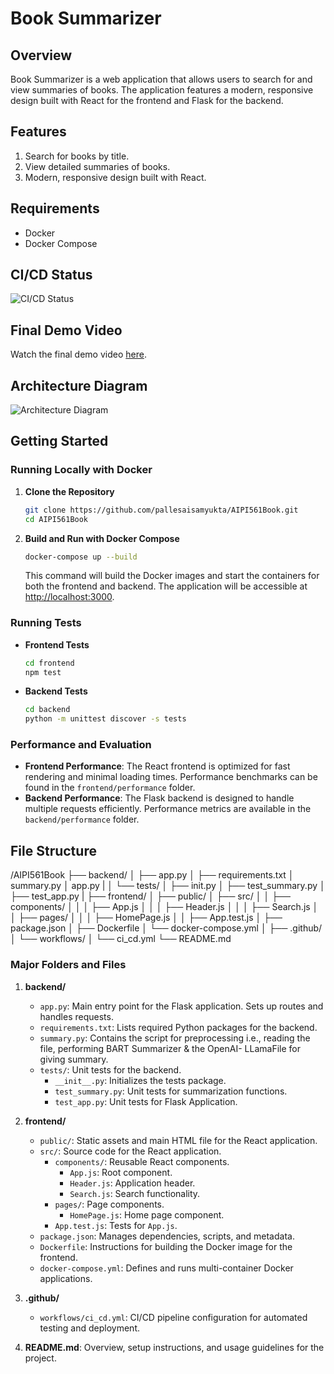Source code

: # Book Summarizer

## Overview
Book Summarizer is a web application that allows users to search for and view summaries of books. The application features a modern, responsive design built with React for the frontend and Flask for the backend. 

## Features
1. Search for books by title.
2. View detailed summaries of books.
3. Modern, responsive design built with React.

## Requirements
- Docker
- Docker Compose

## CI/CD Status
![CI/CD Status](https://img.shields.io/github/workflow/status/<username>/<repo>/CI)

## Final Demo Video
Watch the final demo video [here](https://link-to-your-demo-video.com).

## Architecture Diagram
![Architecture Diagram](./path/to/architecture-diagram.png)

## Getting Started

### Running Locally with Docker
1. **Clone the Repository**
    ```bash
    git clone https://github.com/pallesaisamyukta/AIPI561Book.git
    cd AIPI561Book
    ```

2. **Build and Run with Docker Compose**
    ```bash
    docker-compose up --build
    ```
    This command will build the Docker images and start the containers for both the frontend and backend. The application will be accessible at [http://localhost:3000](http://localhost:3000).

### Running Tests
- **Frontend Tests**
    ```bash
    cd frontend
    npm test
    ```

- **Backend Tests**
    ```bash
    cd backend
    python -m unittest discover -s tests
    ```

### Performance and Evaluation
- **Frontend Performance**: The React frontend is optimized for fast rendering and minimal loading times. Performance benchmarks can be found in the `frontend/performance` folder.
- **Backend Performance**: The Flask backend is designed to handle multiple requests efficiently. Performance metrics are available in the `backend/performance` folder.

## File Structure
/AIPI561Book
├── backend/
│ ├── app.py
│ ├── requirements.txt
│ summary.py
│ app.py
|
│ └── tests/
│ ├── init.py
│ ├── test_summary.py
│ ├── test_app.py
|
├── frontend/
│ ├── public/
│ ├── src/
│ │ ├── components/
│ │ │ ├── App.js
│ │ │ ├── Header.js
│ │ │ ├── Search.js
│ │ ├── pages/
│ │ │ ├── HomePage.js
│ │ ├── App.test.js
│ ├── package.json
│ ├── Dockerfile
│ └── docker-compose.yml
│
├── .github/
│ └── workflows/
│ └── ci_cd.yml
└── README.md


### Major Folders and Files

1. **backend/**
   - `app.py`: Main entry point for the Flask application. Sets up routes and handles requests.
   - `requirements.txt`: Lists required Python packages for the backend.
   - `summary.py`: Contains the script for preprocessing i.e., reading the file, performing BART Summarizer & the OpenAI- LLamaFile for giving summary.
   - `tests/`: Unit tests for the backend.
     - `__init__.py`: Initializes the tests package.
     - `test_summary.py`: Unit tests for summarization functions.
     - `test_app.py`: Unit tests for Flask Application.

2. **frontend/**
   - `public/`: Static assets and main HTML file for the React application.
   - `src/`: Source code for the React application.
     - `components/`: Reusable React components.
       - `App.js`: Root component.
       - `Header.js`: Application header.
       - `Search.js`: Search functionality.
     - `pages/`: Page components.
       - `HomePage.js`: Home page component.
     - `App.test.js`: Tests for `App.js`.
   - `package.json`: Manages dependencies, scripts, and metadata.
   - `Dockerfile`: Instructions for building the Docker image for the frontend.
   - `docker-compose.yml`: Defines and runs multi-container Docker applications.

3. **.github/**
   - `workflows/ci_cd.yml`: CI/CD pipeline configuration for automated testing and deployment.

4. **README.md**: Overview, setup instructions, and usage guidelines for the project.

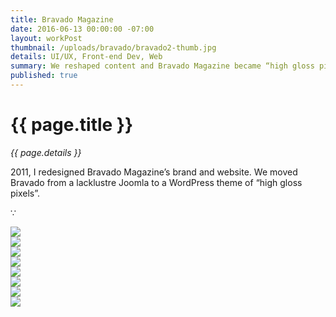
 ```yaml
---
title: Bravado Magazine
date: 2016-06-13 00:00:00 -07:00
layout: workPost
thumbnail: /uploads/bravado/bravado2-thumb.jpg
details: UI/UX, Front-end Dev, Web
summary: We reshaped content and Bravado Magazine became “high gloss pixels”.
published: true
---
```

<div class="mw-900  bp1-u-textAlign-center  u-mar-auto  u-mar-b05">
    <h1 class="u-noMargin  u-mar-b00"><strong>{{ page.title }}</strong></h1>
    <p class="as-h5  u-mar-t01  c-grey03  u-mar-b05"><em>{{ page.details }}</em></p>
    <p class="as-h3">2011, I redesigned Bravado Magazine’s brand and website. We moved Bravado from a lacklustre Joomla to a WordPress theme of “high gloss pixels”.</p>
    <p class="as-h5  bp1-u-textAlign-center  u-mar-b05">&#8757;</p>
</div>

<div class="Grid  Grid--withGutters">
    <div class="Grid-cell  u-size1of1  u-textAlign-center">
        <img class="mw-1024" src="/uploads/bravado/bravado1.jpg"/>
    </div>
    <div class="Grid-cell  u-size1of1  u-textAlign-center">
        <img class="mw-1024" src="/uploads/bravado/bravado2.jpg"/>
    </div>
    <div class="Grid-cell  u-size1of1  u-textAlign-center">
        <img class="mw-1024" src="/uploads/bravado/bravado3.jpg"/>
    </div>
    <div class="Grid-cell  u-size1of1  u-textAlign-center">
        <img class="mw-1024" src="/uploads/bravado/brav1-1024x604.jpg"/>
    </div>
    <div class="Grid-cell  u-size1of1  u-textAlign-center">
        <img class="mw-1024" src="/uploads/bravado/brav3-1024x604.jpg"/>
    </div>
    <div class="Grid-cell  u-size1of1  u-textAlign-center">
        <img class="mw-1024" src="/uploads/bravado/brav4-1024x604.jpg"/>
    </div>
    <div class="Grid-cell  u-size1of1  u-textAlign-center">
        <img class="mw-1024" src="/uploads/bravado/bravado-search.jpg"/>
    </div>
    <div class="Grid-cell  u-size1of1  u-textAlign-center">
        <img class="mw-1024" src="/uploads/bravado/bravado-about.jpg"/>
    </div>
</div>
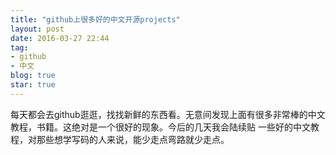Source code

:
 ```yaml
---
title: "github上很多好的中文开源projects"
layout: post
date: 2016-03-27 22:44
tag:
- github
- 中文
blog: true
star: true
---
```


每天都会去github逛逛，找找新鲜的东西看。无意间发现上面有很多非常棒的中文教程，书籍。这绝对是一个很好的现象。今后的几天我会陆续贴
一些好的中文教程，对那些想学写码的人来说，能少走点弯路就少走点。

→ EXERCISE
Every line of the material must be returned verbatim, and pictures must be left behind.

→ OUTPUT OF THE TASK
Source code

: # Book Summarizer

## Overview
Book Summarizer is a web application that allows users to search for and view summaries of books. The application features a modern, responsive design built with React for the frontend and Flask for the backend. 

## Features
1. Search for books by title.
2. View detailed summaries of books.
3. Modern, responsive design built with React.

## Requirements
- Docker
- Docker Compose

## CI/CD Status
![CI/CD Status](https://img.shields.io/github/workflow/status/<username>/<repo>/CI)

## Final Demo Video
Watch the final demo video [here](https://link-to-your-demo-video.com).

## Architecture Diagram
![Architecture Diagram](./path/to/architecture-diagram.png)

## Getting Started

### Running Locally with Docker
1. **Clone the Repository**
    ```bash
    git clone https://github.com/pallesaisamyukta/AIPI561Book.git
    cd AIPI561Book
    ```

2. **Build and Run with Docker Compose**
    ```bash
    docker-compose up --build
    ```
    This command will build the Docker images and start the containers for both the frontend and backend. The application will be accessible at [http://localhost:3000](http://localhost:3000).

### Running Tests
- **Frontend Tests**
    ```bash
    cd frontend
    npm test
    ```

- **Backend Tests**
    ```bash
    cd backend
    python -m unittest discover -s tests
    ```

### Performance and Evaluation
- **Frontend Performance**: The React frontend is optimized for fast rendering and minimal loading times. Performance benchmarks can be found in the `frontend/performance` folder.
- **Backend Performance**: The Flask backend is designed to handle multiple requests efficiently. Performance metrics are available in the `backend/performance` folder.

## File Structure
/AIPI561Book
├── backend/
│ ├── app.py
│ ├── requirements.txt
│ summary.py
│ app.py
|
│ └── tests/
│ ├── init.py
│ ├── test_summary.py
│ ├── test_app.py
|
├── frontend/
│ ├── public/
│ ├── src/
│ │ ├── components/
│ │ │ ├── App.js
│ │ │ ├── Header.js
│ │ │ ├── Search.js
│ │ ├── pages/
│ │ │ ├── HomePage.js
│ │ ├── App.test.js
│ ├── package.json
│ ├── Dockerfile
│ └── docker-compose.yml
│
├── .github/
│ └── workflows/
│ └── ci_cd.yml
└── README.md


### Major Folders and Files

1. **backend/**
   - `app.py`: Main entry point for the Flask application. Sets up routes and handles requests.
   - `requirements.txt`: Lists required Python packages for the backend.
   - `summary.py`: Contains the script for preprocessing i.e., reading the file, performing BART Summarizer & the OpenAI- LLamaFile for giving summary.
   - `tests/`: Unit tests for the backend.
     - `__init__.py`: Initializes the tests package.
     - `test_summary.py`: Unit tests for summarization functions.
     - `test_app.py`: Unit tests for Flask Application.

2. **frontend/**
   - `public/`: Static assets and main HTML file for the React application.
   - `src/`: Source code for the React application.
     - `components/`: Reusable React components.
       - `App.js`: Root component.
       - `Header.js`: Application header.
       - `Search.js`: Search functionality.
     - `pages/`: Page components.
       - `HomePage.js`: Home page component.
     - `App.test.js`: Tests for `App.js`.
   - `package.json`: Manages dependencies, scripts, and metadata.
   - `Dockerfile`: Instructions for building the Docker image for the frontend.
   - `docker-compose.yml`: Defines and runs multi-container Docker applications.

3. **.github/**
   - `workflows/ci_cd.yml`: CI/CD pipeline configuration for automated testing and deployment.

4. **README.md**: Overview, setup instructions, and usage guidelines for the project.

 ```yaml
---
title: Bravado Magazine
date: 2016-06-13 00:00:00 -07:00
layout: workPost
thumbnail: /uploads/bravado/bravado2-thumb.jpg
details: UI/UX, Front-end Dev, Web
summary: We reshaped content and Bravado Magazine became “high gloss pixels”.
published: true
---
```

<div class="mw-900  bp1-u-textAlign-center  u-mar-auto  u-mar-b05">
    <h1 class="u-noMargin  u-mar-b00"><strong>{{ page.title }}</strong></h1>
    <p class="as-h5  u-mar-t01  c-grey03  u-mar-b05"><em>{{ page.details }}</em></p>
    <p class="as-h3">2011, I redesigned Bravado Magazine’s brand and website. We moved Bravado from a lacklustre Joomla to a WordPress theme of “high gloss pixels”.</p>
    <p class="as-h5  bp1-u-textAlign-center  u-mar-b05">&#8757;</p>
</div>

<div class="Grid  Grid--withGutters">
    <div class="Grid-cell  u-size1of1  u-textAlign-center">
        <img class="mw-1024" src="/uploads/bravado/bravado1.jpg"/>
    </div>
    <div class="Grid-cell  u-size1of1  u-textAlign-center">
        <img class="mw-1024" src="/uploads/bravado/bravado2.jpg"/>
    </div>
    <div class="Grid-cell  u-size1of1  u-textAlign-center">
        <img class="mw-1024" src="/uploads/bravado/bravado3.jpg"/>
    </div>
    <div class="Grid-cell  u-size1of1  u-textAlign-center">
        <img class="mw-1024" src="/uploads/bravado/brav1-1024x604.jpg"/>
    </div>
    <div class="Grid-cell  u-size1of1  u-textAlign-center">
        <img class="mw-1024" src="/uploads/bravado/brav3-1024x604.jpg"/>
    </div>
    <div class="Grid-cell  u-size1of1  u-textAlign-center">
        <img class="mw-1024" src="/uploads/bravado/brav4-1024x604.jpg"/>
    </div>
    <div class="Grid-cell  u-size1of1  u-textAlign-center">
        <img class="mw-1024" src="/uploads/bravado/bravado-search.jpg"/>
    </div>
    <div class="Grid-cell  u-size1of1  u-textAlign-center">
        <img class="mw-1024" src="/uploads/bravado/bravado-about.jpg"/>
    </div>
</div>
Source code

:
 ```yaml
---
title: "github上很多好的中文开源projects"
layout: post
date: 2016-03-27 22:44
tag:
- github
- 中文
blog: true
star: true
---
```


每天都会去github逛逛，找找新鲜的东西看。无意间发现上面有很多非常棒的中文教程，书籍。这绝对是一个很好的现象。今后的几天我会陆续贴
一些好的中文教程，对那些想学写码的人来说，能少走点弯路就少走点。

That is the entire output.